В XIX веке производство с использованием новых технологий в первую очередь основывалось на координации, дисциплине и контроле за массой рабочих, а не на их обучении чему-либо, кроме элементарной грамотности и счёта. На первый взгляд это не противоречит истории формирования гуманитарного капитала в прошлом. Первыми провели у себя индустриализацию отнюдь не те страны Европы, которые в начале XIX века отличались самой высокой грамотностью: судьба Скандинавских стран, Нидерландов и Пруссии в полной мере демонстрирует это. Обладание технической грамотностью на уровне, превышающем элементарный, было равносильно приобретению билета лотереи, призами в которой служило назначение на должность мастера, механика, инженера, бухгалтера или какого-либо другого специалиста. Из всего этого, конечно, не следует, что человеческий капитал не сыграл никакой роли в экономическом росте. Однако его роль в добыче полезных знаний, возможно, была более сложной, чем считают те экономисты, которые вычисляют его объём путём простого подсчёта лет, проведённых учениками в школе.

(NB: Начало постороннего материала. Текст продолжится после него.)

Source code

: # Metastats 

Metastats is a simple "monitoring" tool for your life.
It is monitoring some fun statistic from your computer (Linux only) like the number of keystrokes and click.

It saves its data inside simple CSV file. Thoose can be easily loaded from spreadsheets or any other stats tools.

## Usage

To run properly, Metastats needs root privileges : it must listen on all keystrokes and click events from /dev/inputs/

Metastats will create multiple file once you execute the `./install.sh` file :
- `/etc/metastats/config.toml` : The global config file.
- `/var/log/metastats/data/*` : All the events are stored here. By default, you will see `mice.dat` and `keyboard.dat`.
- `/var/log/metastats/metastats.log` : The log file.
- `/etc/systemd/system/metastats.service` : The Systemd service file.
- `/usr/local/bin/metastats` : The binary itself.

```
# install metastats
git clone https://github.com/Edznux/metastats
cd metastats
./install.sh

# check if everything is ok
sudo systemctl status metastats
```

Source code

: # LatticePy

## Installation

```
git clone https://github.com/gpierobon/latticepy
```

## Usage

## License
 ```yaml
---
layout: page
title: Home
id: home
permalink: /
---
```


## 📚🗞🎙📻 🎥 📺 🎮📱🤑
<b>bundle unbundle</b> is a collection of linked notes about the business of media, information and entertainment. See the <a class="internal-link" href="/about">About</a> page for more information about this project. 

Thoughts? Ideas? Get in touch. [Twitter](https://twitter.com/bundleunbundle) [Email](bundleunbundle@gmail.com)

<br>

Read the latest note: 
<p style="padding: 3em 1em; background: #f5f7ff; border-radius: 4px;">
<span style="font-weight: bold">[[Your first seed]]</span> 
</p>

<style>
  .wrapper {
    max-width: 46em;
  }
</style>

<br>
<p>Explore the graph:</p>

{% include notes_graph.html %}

В какой степени технический прогресс был вынужденным, то есть реагировавшим на сигналы о нехватке и предпочтениях, подаваемые экономикой? Вернон Руттан фундаментально разобрал данный вопрос, сделав это настолько тщательно, насколько возможно [Ruttan 2001]. В ряде таких устоявшихся секторов, как сельское хозяйство, инженерное дело и металлургия, различия в издержках и факторах производства, несомненно, задавали направление технических изменений. Однако в данном случае речь идёт, скорее, о руле, чем о двигателе. По-видимому, приращение знаний само по себе обусловлено значительно менее податливыми силами. Руттан подробно описывает развитие компьютерной и полупроводниковой отраслей в последние десятилетия, однако не вполне понятно, на основании чего мы можем считать это развитие в каком-либо смысле вынужденным. Тем не менее, опираясь на концепцию исторической эволюции полезных знаний, изложенную в главе 1, мы можем выделить три различных механизма такого принуждения.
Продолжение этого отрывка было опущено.